Have any of you gotten in contact with him?


----------



## Josh (Jan 21, 2012)

I actually left him a voicemail this evening. I will update this thread if and when I talk to Bobby


----------



## TeguBuzz (Jan 21, 2012)

Prior to 2011, I would have vouched for Bobby. Now I'm uncertain, but I use to have 2 red females from him and a bw male that I sold earlier this year. He has a great stock, that's for sure.


----------



## reptastic (Jan 21, 2012)

This was my male pyro from the '09 season, sadly he is no longer with us he was a real looker too


----------



## SuperSkylar (Jan 21, 2012)

reptastic said:


> This was my male pyro from the '09 season, sadly he is no longer with us he was a real looker too



THAT IS A SWEET LOOKING TEGU


----------



## reptastic (Jan 21, 2012)

SuperSkylar said:


> reptastic said:
> 
> 
> > This was my male pyro from the '09 season, sadly he is no longer with us he was a real looker too
> ...



Yes thanks I think he took a lot after his dad fire


----------



## laurarfl (Jan 22, 2012)

Both of the tegus in my photo, the red and B/w, were from Bobby's stock.
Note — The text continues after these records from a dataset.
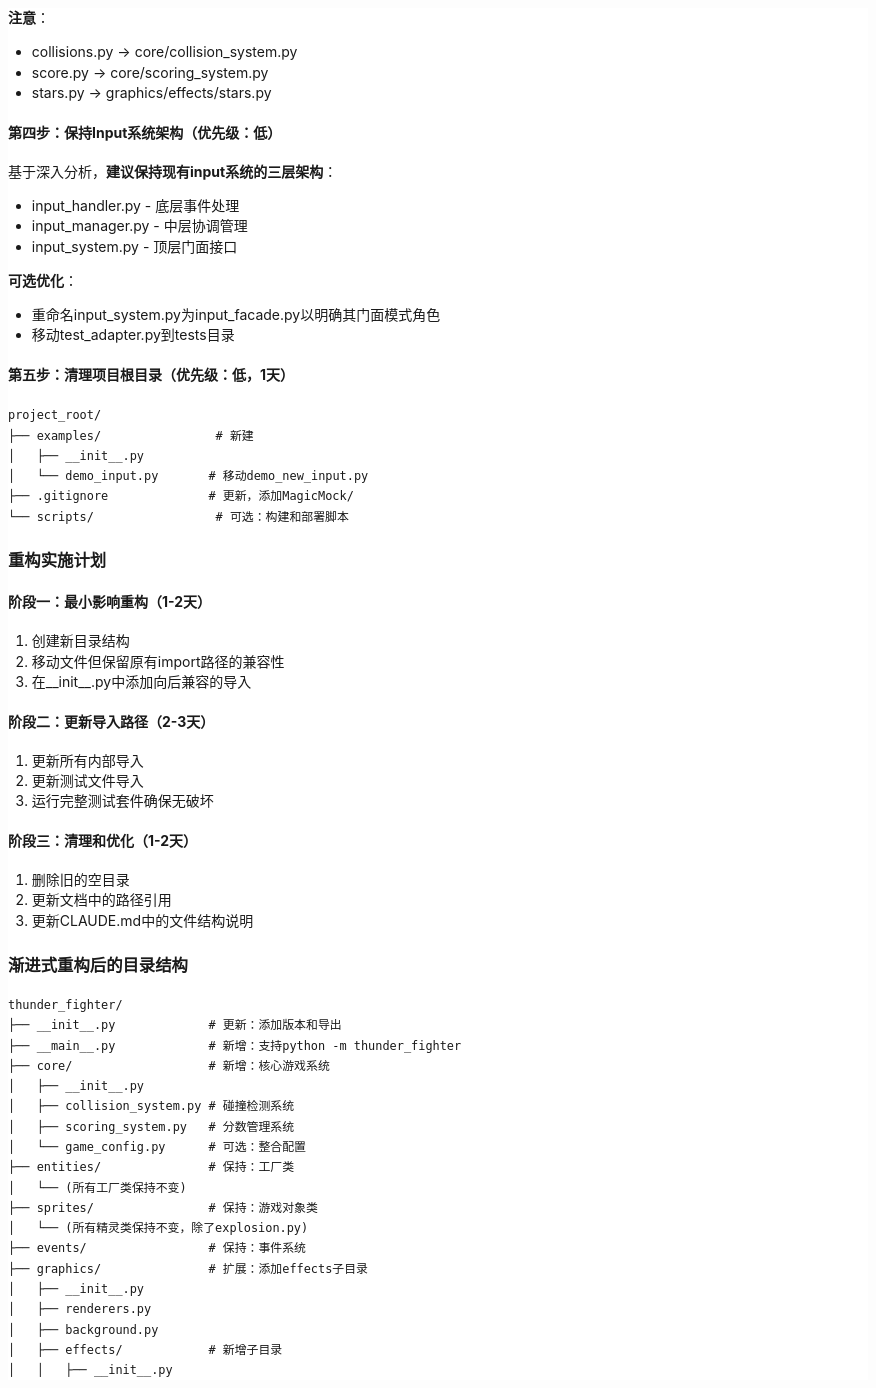 **注意**：
- collisions.py → core/collision_system.py
- score.py → core/scoring_system.py
- stars.py → graphics/effects/stars.py

#### 第四步：保持Input系统架构（优先级：低）

基于深入分析，**建议保持现有input系统的三层架构**：
- input_handler.py - 底层事件处理
- input_manager.py - 中层协调管理
- input_system.py - 顶层门面接口

**可选优化**：
- 重命名input_system.py为input_facade.py以明确其门面模式角色
- 移动test_adapter.py到tests目录

#### 第五步：清理项目根目录（优先级：低，1天）

```
project_root/
├── examples/                # 新建
│   ├── __init__.py
│   └── demo_input.py       # 移动demo_new_input.py
├── .gitignore              # 更新，添加MagicMock/
└── scripts/                 # 可选：构建和部署脚本
```

### 重构实施计划

#### 阶段一：最小影响重构（1-2天）
1. 创建新目录结构
2. 移动文件但保留原有import路径的兼容性
3. 在__init__.py中添加向后兼容的导入

#### 阶段二：更新导入路径（2-3天）
1. 更新所有内部导入
2. 更新测试文件导入
3. 运行完整测试套件确保无破坏

#### 阶段三：清理和优化（1-2天）
1. 删除旧的空目录
2. 更新文档中的路径引用
3. 更新CLAUDE.md中的文件结构说明

### 渐进式重构后的目录结构

```
thunder_fighter/
├── __init__.py             # 更新：添加版本和导出
├── __main__.py             # 新增：支持python -m thunder_fighter
├── core/                   # 新增：核心游戏系统
│   ├── __init__.py
│   ├── collision_system.py # 碰撞检测系统
│   ├── scoring_system.py   # 分数管理系统
│   └── game_config.py      # 可选：整合配置
├── entities/               # 保持：工厂类
│   └── (所有工厂类保持不变)
├── sprites/                # 保持：游戏对象类
│   └── (所有精灵类保持不变，除了explosion.py)
├── events/                 # 保持：事件系统
├── graphics/               # 扩展：添加effects子目录
│   ├── __init__.py
│   ├── renderers.py
│   ├── background.py
│   ├── effects/            # 新增子目录
│   │   ├── __init__.py
```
I have been very impressed with his tegus. I have never had negative interactions with him, but I understand there are some issues this year.


----------



## Dana C (Jan 26, 2012)

SuperSkylar said:


> reptastic said:
> 
> 
> > This was my male pyro from the '09 season, sadly he is no longer with us he was a real looker too
> ...



What happened to him if I can ask.


----------



## reptastic (Jan 26, 2012)

My house caught fire and he was on the floor that went up in the blaze , as well as a few other tegus and reptiles


----------



## SuperSkylar (Jan 30, 2012)

P.s. Bobby got back to me via phone, he seemed like a really cool guy. My phone dropped the call half way through though lol


----------



## Khoilie (Jan 31, 2012)

Heres my red. He's got some yellow on his neck and jowls to give you another idea of what a red can look like with some yellow. He's a sub-adult. I have more pics posted here---> http://www.tegutalk.com/showthread.php?tid=10619#axzz1l24wBDuH


----------



## Lynda (Jan 31, 2012)

Wow...he's gorgeous. I'd love a red. Nobody told me that having a Tegu leads to wanting another...


----------